So, 10:56 - it is the claimant being penalized and not the reps. After all - if you waive your right to charge and collect a fee for your services, it is only logical to conclude that the claimant should benefit from that and not another rep.

And 10:06 - if you want a firm to be appointed, help SSA define a firm. Does it have to be a LLC or what other form - does a partnership count? Could they still accept sole practitioners? What happens when the firm is dissolved - or merges with another firm? Who gets sanctioned if one member of that firm does something that would call for sanctions or disqualification? Does this apply to every member of the firm? And if the firm fires the errant rep, how does SSA handle that since s/he wasn't appointed as an individual? Lots of issues to be resolved but we never see anything from this supposedly competent group about just how to actually "recognize firms." Easy to say over and over but much harder to try and implement.

And all of you - it is my understanding that SSA would give a lot to get out of the fee business. However, that takes changes to the Social Security Act. If you all want to charge and collect whatever you want directly from claimants, then help SSA convince Congress that section 206 is no longer needed!

Anonymous said...

@ 3:30

but then what about the poor and deserving non-attorney reps? How will they afford to (officially not, despite doing things such as preserving legal rights on appeal, interpreting statutes and regs, and challenging the use of/cross-examining expert witnesses) practice law anymore??

Anonymous said...

4:27 hits the "just 1696 a firm" problems on the head.

There are so many situations where individual reps would have to be considered (e.g., attorney leaves firm) that a rule giving representation to a firm would be swallowed by the individual-minded exceptions (or, at least, so complicated by them to render the system an individual-based one).
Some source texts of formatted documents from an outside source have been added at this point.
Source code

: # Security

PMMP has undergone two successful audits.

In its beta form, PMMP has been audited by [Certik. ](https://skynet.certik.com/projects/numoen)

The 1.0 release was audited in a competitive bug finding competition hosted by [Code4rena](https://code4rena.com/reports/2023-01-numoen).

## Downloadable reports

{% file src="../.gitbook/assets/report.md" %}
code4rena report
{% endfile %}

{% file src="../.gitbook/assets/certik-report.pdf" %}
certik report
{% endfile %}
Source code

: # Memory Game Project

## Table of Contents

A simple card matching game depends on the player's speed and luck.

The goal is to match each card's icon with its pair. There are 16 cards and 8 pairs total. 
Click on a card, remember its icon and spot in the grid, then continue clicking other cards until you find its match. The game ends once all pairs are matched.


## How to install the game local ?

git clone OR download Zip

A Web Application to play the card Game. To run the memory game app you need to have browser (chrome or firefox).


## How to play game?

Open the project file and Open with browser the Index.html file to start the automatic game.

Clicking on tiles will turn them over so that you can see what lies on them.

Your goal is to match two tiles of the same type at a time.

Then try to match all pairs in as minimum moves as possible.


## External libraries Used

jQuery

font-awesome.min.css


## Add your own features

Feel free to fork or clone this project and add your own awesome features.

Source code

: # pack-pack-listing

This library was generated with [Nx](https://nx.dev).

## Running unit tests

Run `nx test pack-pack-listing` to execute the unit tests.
How's about your firm gives its clients some continuinty and maybe don't change reps every two weeks before the hearing? Could you try that?

I'm looking more at the non-attorney based rep outfits, but this applies to many firms of all stripes...

Anonymous said...

Fees have gotten more complicated than workers comp offset

Anonymous said...

Can you imagine if SSA stopped paying reps and left it up to the claimants?

Anonymous said...

@9:44 PM. There would be a huge decline in represented claimant's as there would not be enough assurance that representatives would be paid. The most vulnerable in our society would be without adequate representation on issues critical to their existence.

If SSA issued the checks payable to the claimant and the rep and sent them to the reps office, like settlements in civil litigation, this would provide the necessary structure for the system to work.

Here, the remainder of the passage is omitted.